Top 10 TV Shows: #3 Mad Men

I've got a joke for you. Stop me if you've heard this before. A guy walks into an advertising agency...wait, let me keep going. I'm really not sure this is the same one you think it is.

A guy walks into an advertising agency because he works there. He has a secret identity. Seriously, even the man's name isn't real. It's stolen from the ID tags of his lieutenant in the Korean War after an accidental explosion leaves him wounded and the lieutenant dead. He fought next to the man and the two were somewhat close. He's married to a blonde bombshell, has two beautiful children, and a life of luxury, though not excess. He's the most debonair, smooth, brilliant ad man on Madison Avenue. He's also the most insecure, troubled, unstable man on Madison Avenue. It's early 1960s America and, for Don Draper and the rest of the world, everything is about to change.

It was a simple and solid enough premise without all the extra-curricular depth. Matthew Weiner wrote the unsolicited screenplay in 1999 while working as a staff writer on the Ted Danson CBS comedy Becker and when Sopranos showrunner and creator David Chase read through it, he found it so strong he immediately brought Weiner onto his show as a writer and producer. Incidentally, HBO passed on it, but thank goodness AMC decided it wanted to expand its reach and change its image.

NUMBER THREE: MAD MEN (2007-2015)

I wrote two weeks ago about the character of Tony Soprano, calling it one of the three most defining portrayals of the past fifty years in dramatic television. The second of that trio is Don Draper, played by a little known actor named Jon Hamm. As a result of Mad Men, he's one of the most recognizable faces of this century in Hollywood.

The first season of Mad Men takes place between March and November of 1960. Don Draper is an ad man with a keen ability to turn a phrase and hit the right note for his client. During the pilot, we see much of Draper in a professional setting, first in a subtle condemnation of outdated thinking as he asks a black waiter for his opinion on cigarette branding. When the white restaurant owner comes over, the idea is the black man must be bothering the white-collar patron. Draper dispels the notion. However, in the final minutes of the pilot, we find out Don Draper has a mistress. In the world of Mad Men, no one is just one thing.

People tell you who they are, but we ignore it because we want them to be what we want them to be. (Don Draper, S4E8)

I have tried to take each show and find one theme, for example last week The Wire and its focus on brutal truth. One of the critics I've read for many years, Tim Goodman of the Hollywood Reporter, boiled Mad Men down to one overriding tenet, identity. That echoes my own feelings on the show as the double-life of its lead character certainly qualifies. Dick Whitman and Don Draper are the same person but, in many ways, are completely different. Peggy Olson's (Elizabeth Moss) struggle for relevance in a male dominated society is another prime example. She begins the show as Don's secretary, eventually works her way up, and today, going into the 2015 final season, she's one of the top creative minds in the agency. Her business success is sometimes shadowed by a personali life in shambles, though that's true for nearly everyone on Mad Men. That's why it's on a drama list.

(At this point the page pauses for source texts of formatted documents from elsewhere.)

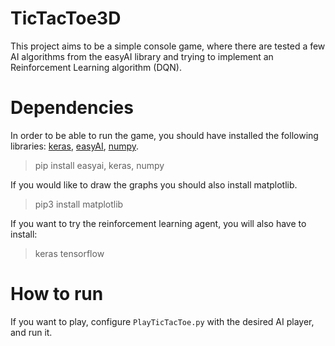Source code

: # TicTacToe3D

This project aims to be a simple console game, where there are tested a few AI algorithms from the easyAI library and trying to implement an Reinforcement Learning algorithm (DQN).


# Dependencies
In order to be able to run the game, you should have installed the following libraries: [keras][keras link], [easyAI][easyai link], [numpy][numpy link].
> pip install easyai, keras, numpy


If you would like to draw the graphs you should also install matplotlib.
> pip3 install matplotlib

If you want to try the reinforcement learning agent, you will also have to install:
> keras
> tensorflow

# How to run

If you want to play, configure `PlayTicTacToe.py` with the desired AI player,  and run it.

[keras link]: http://www.keras.io
[easyai link]: https://github.com/Zulko/easyAI
[numpy link]: http://www.numpy.org/
[matplotlib link]: https://matplotlib.org/
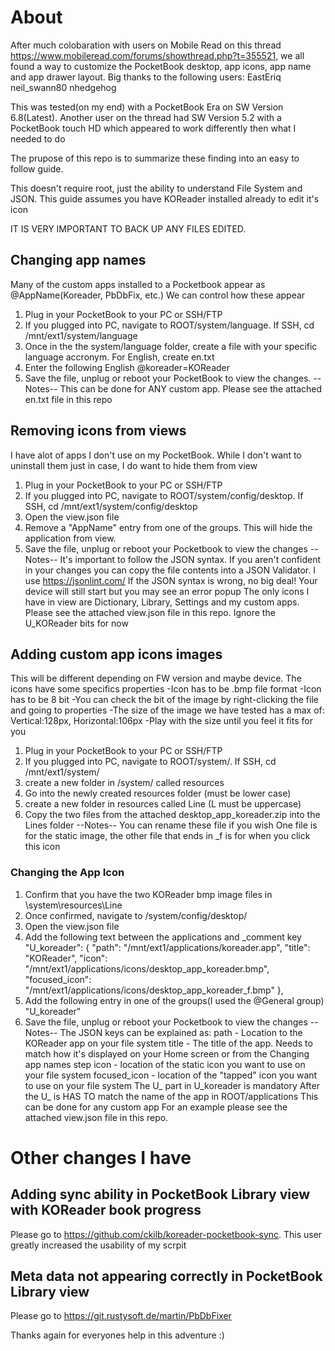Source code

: # About
After much colobaration with users on Mobile Read on this thread https://www.mobileread.com/forums/showthread.php?t=355521, we all found a way to customize the PocketBook desktop, app icons, app name and app drawer layout. Big thanks to the following users:
EastEriq
neil_swann80
nhedgehog

This was tested(on my end) with a PocketBook Era on SW Version 6.8(Latest). Another user on the thread had SW Version 5.2 with a PocketBook touch HD which appeared to work differently then what I needed to do

The prupose of this repo is to summarize these finding into an easy to follow guide.

This doesn't require root, just the ability to understand File System and JSON.
This guide assumes you have KOReader installed already to edit it's icon

IT IS VERY IMPORTANT TO BACK UP ANY FILES EDITED.

## Changing app names
Many of the custom apps installed to a Pocketbook appear as @AppName(Koreader, PbDbFix, etc.) We can control how these appear
1. Plug in your PocketBook to your PC or SSH/FTP
2. If you plugged into PC, navigate to ROOT/system/language. If SSH, cd /mnt/ext1/system/language
3. Once in the the system/language folder, create a file with your specific language accronym. For English, create en.txt
4. Enter the following
   English
   @koreader=KOReader
5. Save the file, unplug or reboot your PocketBook to view the changes.
--Notes--
This can be done for ANY custom app. Please see the attached en.txt file in this repo

## Removing icons from views
I have alot of apps I don't use on my PocketBook. While I don't want to uninstall them just in case, I do want to hide them from view
1. Plug in your PocketBook to your PC or SSH/FTP
2. If you plugged into PC, navigate to ROOT/system/config/desktop. If SSH, cd /mnt/ext1/system/config/desktop
3. Open the view.json file
4. Remove a "AppName" entry from one of the groups. This will hide the application from view.
5. Save the file, unplug or reboot your Pocketbook to view the changes
--Notes--
It's important to follow the JSON syntax. If you aren't confident in your changes you can copy the file contents into a JSON Validator. I use https://jsonlint.com/
If the JSON syntax is wrong, no big deal! Your device will still start but you may see an error popup
The only icons I have in view are Dictionary, Library, Settings and my custom apps. Please see the attached view.json file in this repo. Ignore the U_KOReader bits for now

## Adding custom app icons images
This will be different depending on FW version and maybe device. The icons have some specifics properties
-Icon has to be .bmp file format
-Icon has to be 8 bit
-You can check the bit of the image by right-clicking the file and going to properties
-The size of the image we have tested has a max of: Vertical:128px, Horizontal:106px
-Play with the size until you feel it fits for you
1. Plug in your PocketBook to your PC or SSH/FTP
2. If you plugged into PC, navigate to ROOT/system/. If SSH, cd /mnt/ext1/system/
3. create a new folder in /system/ called resources
4. Go into the newly created resources folder (must be lower case)
5. create a new folder in resources called Line (L must be uppercase)
6. Copy the two files from the attached desktop_app_koreader.zip into the Lines folder
--Notes--
You can rename these file if you wish
One file is for the static image, the other file that ends in _f is for when you click this icon
### Changing the App Icon
1. Confirm that you have the two KOReader bmp image files in \system\resources\Line
2. Once confirmed, navigate to /system/config/desktop/
3. Open the view.json file
4. Add the following text between the applications and _comment key
		"U_koreader": {
			"path": "/mnt/ext1/applications/koreader.app",
			"title": "KOReader",
			"icon": "/mnt/ext1/applications/icons/desktop_app_koreader.bmp",
			"focused_icon": "/mnt/ext1/applications/icons/desktop_app_koreader_f.bmp"
		},
5. Add the following entry in one of the groups(I used the @General group)
   "U_koreader"
6. Save the file, unplug or reboot your Pocketbook to view the changes
   --Notes--
   The JSON keys can be explained as:
     path - Location to the KOReader app on your file system
     title - The title of the app. Needs to match how it's displayed on your Home screen or from the Changing app names step
     icon - location of the static icon you want to use on your file system
     focused_icon - location of the "tapped" icon you want to use on your file system
   The U_ part in U_koreader is mandatory
   After the U_ is HAS TO match the name of the app in ROOT/applications
   This can be done for any custom app
   For an example please see the attached view.json file in this repo.

# Other changes I have 
## Adding sync ability in PocketBook Library view with KOReader book progress
Please go to https://github.com/ckilb/koreader-pocketbook-sync. This user greatly increased the usability of my scrpit
## Meta data not appearing correctly in PocketBook Library view
Please go to https://git.rustysoft.de/martin/PbDbFixer

Thanks again for everyones help in this adventure :)


    
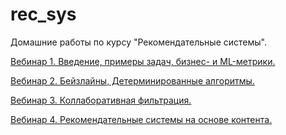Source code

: # rec_sys

Домашние работы по курсу "Рекомендательные системы".

[Вебинар 1. Введение, примеры задач, бизнес- и ML-метрики.](./lesson_1.ipynb)

[Вебинар 2. Бейзлайны, Детерминированные алгоритмы.](./lesson_2.ipynb)

[Вебинар 3. Коллаборативная фильтрация.](./lesson_3.ipynb)

[Вебинар 4. Рекомендательные системы на основе контента.](./lesson_4.ipynb)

Everybody cheats in Weiner's world. Draper is, at best, a serial adulterer. He cheats on Betty (January Jones) early and often, first with a beatnik who ends up a massive drug addict. Betty Draper isn't at all blind to it. It slowly and completely destroys their marriage but after both have moved on, they cheat on their new spouses with their ex. Roger Sterling (John Slattery) is in a relationship with the buxom Joan Holloway (Christina Hendricks), of which no one could blame him, except that he too is married. Pete Campbell (Vincent Kartheiser) cheats on Trudy (Alison Brie), which should be grounds for flogging. Trudy might be annoying but Brie is awesome in every conceivable way. (Sorry for the Community aside.) Back to the infidelity, are you beginning to sense a pattern here?   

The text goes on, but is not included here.